Dimon: To Fix Housing, Everyone Should Get in a Room and Decide to Do My Bidding

Jamie Dimon has a big plan to fix the housing market. It mirrors John McCain’s big plan to fix Iraq: get people in a room and yell “Stop the bullshit!”

“I would convene all the people involved in the business, I would close the door, I’d stay there until we resolved a bunch of these issues so we could have a more healthy mortgage market,” the 55-year-old chief executive officer of JPMorgan Chase & Co. said today.

The patchwork of U.S. and international regulatory policies governing the housing and mortgage markets are hampering recovery here and abroad, Dimon said on a conference call with analysts after the New York-based bank released fourth-quarter earnings.
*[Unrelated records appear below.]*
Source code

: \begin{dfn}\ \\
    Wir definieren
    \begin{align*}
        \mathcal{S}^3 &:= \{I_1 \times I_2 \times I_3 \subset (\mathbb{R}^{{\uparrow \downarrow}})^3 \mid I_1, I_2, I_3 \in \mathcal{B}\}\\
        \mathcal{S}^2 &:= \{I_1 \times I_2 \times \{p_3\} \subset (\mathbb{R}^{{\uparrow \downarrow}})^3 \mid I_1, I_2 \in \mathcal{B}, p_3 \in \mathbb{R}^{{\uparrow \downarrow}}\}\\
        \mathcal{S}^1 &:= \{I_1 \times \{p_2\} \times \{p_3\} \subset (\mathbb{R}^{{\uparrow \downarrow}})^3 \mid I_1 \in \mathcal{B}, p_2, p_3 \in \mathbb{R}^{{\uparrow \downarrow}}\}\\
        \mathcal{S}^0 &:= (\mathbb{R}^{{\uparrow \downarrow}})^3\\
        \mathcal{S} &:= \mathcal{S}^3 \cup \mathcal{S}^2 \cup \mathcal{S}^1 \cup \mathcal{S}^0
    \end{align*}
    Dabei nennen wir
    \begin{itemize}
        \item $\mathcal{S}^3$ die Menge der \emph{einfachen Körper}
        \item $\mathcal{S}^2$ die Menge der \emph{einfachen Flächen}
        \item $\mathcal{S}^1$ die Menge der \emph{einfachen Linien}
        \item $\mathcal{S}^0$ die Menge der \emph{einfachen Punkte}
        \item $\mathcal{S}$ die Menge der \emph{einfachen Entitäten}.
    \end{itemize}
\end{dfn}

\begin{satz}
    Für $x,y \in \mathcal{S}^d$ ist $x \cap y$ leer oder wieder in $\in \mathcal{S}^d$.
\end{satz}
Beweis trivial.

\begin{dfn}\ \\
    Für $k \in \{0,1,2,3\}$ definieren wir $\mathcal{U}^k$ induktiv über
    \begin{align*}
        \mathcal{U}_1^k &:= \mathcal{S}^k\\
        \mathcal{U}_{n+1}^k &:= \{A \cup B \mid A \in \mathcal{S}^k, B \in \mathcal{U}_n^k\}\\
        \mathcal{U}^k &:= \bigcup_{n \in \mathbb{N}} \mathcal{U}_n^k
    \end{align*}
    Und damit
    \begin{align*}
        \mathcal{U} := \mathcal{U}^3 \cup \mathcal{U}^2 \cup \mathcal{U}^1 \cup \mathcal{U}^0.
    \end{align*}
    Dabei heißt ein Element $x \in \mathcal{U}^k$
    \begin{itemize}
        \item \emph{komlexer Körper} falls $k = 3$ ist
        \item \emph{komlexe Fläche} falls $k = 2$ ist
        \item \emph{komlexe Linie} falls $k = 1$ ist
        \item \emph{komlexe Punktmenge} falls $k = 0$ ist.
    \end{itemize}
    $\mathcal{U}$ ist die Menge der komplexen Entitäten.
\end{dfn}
In the U.S., state foreclosure laws conflict with a variety of federal policies on refinancing or modifying loans to troubled borrowers, Dimon said.

Leadership is needed to overhaul the industry, including reviving the market for private-label residential mortgage bonds and reforming regulations governing mortgage repurchases and foreclosures, he said.

“You could fix all this if someone was in charge,” Dimon said, tapping on the table for emphasis. “No one is in charge.”

When Dimon says “no one is in charge,” he really means that nobody has been able to intimidate those few Attorneys General and other regulators who actually take their job description seriously. If only they would fall in line, the problem could get “solved.” And by solved, Dimon means he could throw a few dollars to (insufficiently) compensate victims of what he would call irregularities, and keep doing what he wants. Dimon really has a problem with federalism, and a far bigger problem with the rule of law.